*** Opening DATASET EXCERPTS ***

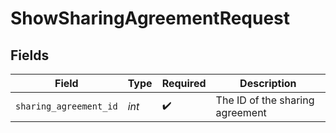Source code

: # ShowSharingAgreementRequest


## Fields

| Field                           | Type                            | Required                        | Description                     |
| ------------------------------- | ------------------------------- | ------------------------------- | ------------------------------- |
| `sharing_agreement_id`          | *int*                           | :heavy_check_mark:              | The ID of the sharing agreement |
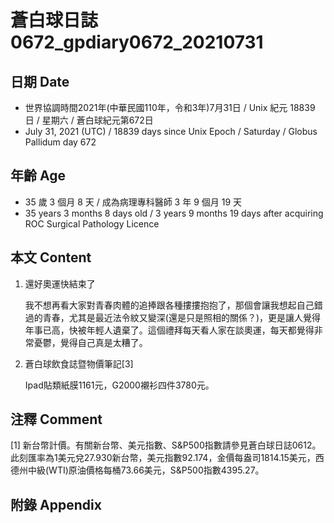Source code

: [_metadata_:encoding]: - "utf-8"
[_metadata_:language]: - "zh-Hant-TW"
[_metadata_:fileformat]: - "markdown"
[_metadata_:MIME_type]: - "text/plain"
[_metadata_:markdown_version]: - "commonmark version 0.29"
[_metadata_:markdown_spec]: - "https://spec.commonmark.org/0.29/"

# 蒼白球日誌0672_gpdiary0672_20210731 #

## 日期 Date ##

* 世界協調時間2021年(中華民國110年，令和3年)7月31日 / Unix 紀元 18839 日 / 星期六 / 蒼白球紀元第672日
* July 31, 2021 (UTC) / 18839 days since Unix Epoch / Saturday / Globus Pallidum day 672

## 年齡 Age ##

* 35 歲 3 個月 8 天 / 成為病理專科醫師 3 年 9 個月 19 天
* 35 years 3 months 8 days old / 3 years 9 months 19 days after acquiring ROC Surgical Pathology Licence

## 本文 Content ##

1. 還好奧運快結束了

    我不想再看大家對青春肉體的追捧跟各種摟摟抱抱了，那個會讓我想起自己錯過的青春，尤其是最近法令紋又變深(還是只是照相的關係？)，更是讓人覺得年事已高，快被年輕人遺棄了。這個禮拜每天看人家在談奧運，每天都覺得非常憂鬱，覺得自己真是太糟了。
    
2. 蒼白球飲食誌暨物價筆記[3]

    Ipad貼類紙膜1161元，G2000襯衫四件3780元。

## 注釋 Comment ##

[1] 新台幣計價。有關新台幣、美元指數、S&P500指數請參見蒼白球日誌0612。此刻匯率為1美元兌27.930新台幣，美元指數92.174，金價每盎司1814.15美元，西德州中級(WTI)原油價格每桶73.66美元，S&P500指數4395.27。

## 附錄 Appendix ##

*** Closing DATASET EXCERPTS ***

▶ [YOUR GOAL]: Copy out the whole listing exactly. Skip its pictures.

▶ [TASK SOLUTION]:
Source code

: # ShowSharingAgreementRequest


## Fields

| Field                           | Type                            | Required                        | Description                     |
| ------------------------------- | ------------------------------- | ------------------------------- | ------------------------------- |
| `sharing_agreement_id`          | *int*                           | :heavy_check_mark:              | The ID of the sharing agreement |
Source code

: [_metadata_:encoding]: - "utf-8"
[_metadata_:language]: - "zh-Hant-TW"
[_metadata_:fileformat]: - "markdown"
[_metadata_:MIME_type]: - "text/plain"
[_metadata_:markdown_version]: - "commonmark version 0.29"
[_metadata_:markdown_spec]: - "https://spec.commonmark.org/0.29/"

# 蒼白球日誌0672_gpdiary0672_20210731 #

## 日期 Date ##

* 世界協調時間2021年(中華民國110年，令和3年)7月31日 / Unix 紀元 18839 日 / 星期六 / 蒼白球紀元第672日
* July 31, 2021 (UTC) / 18839 days since Unix Epoch / Saturday / Globus Pallidum day 672

## 年齡 Age ##

* 35 歲 3 個月 8 天 / 成為病理專科醫師 3 年 9 個月 19 天
* 35 years 3 months 8 days old / 3 years 9 months 19 days after acquiring ROC Surgical Pathology Licence

## 本文 Content ##

1. 還好奧運快結束了

    我不想再看大家對青春肉體的追捧跟各種摟摟抱抱了，那個會讓我想起自己錯過的青春，尤其是最近法令紋又變深(還是只是照相的關係？)，更是讓人覺得年事已高，快被年輕人遺棄了。這個禮拜每天看人家在談奧運，每天都覺得非常憂鬱，覺得自己真是太糟了。
    
2. 蒼白球飲食誌暨物價筆記[3]

    Ipad貼類紙膜1161元，G2000襯衫四件3780元。

## 注釋 Comment ##

[1] 新台幣計價。有關新台幣、美元指數、S&P500指數請參見蒼白球日誌0612。此刻匯率為1美元兌27.930新台幣，美元指數92.174，金價每盎司1814.15美元，西德州中級(WTI)原油價格每桶73.66美元，S&P500指數4395.27。

## 附錄 Appendix ##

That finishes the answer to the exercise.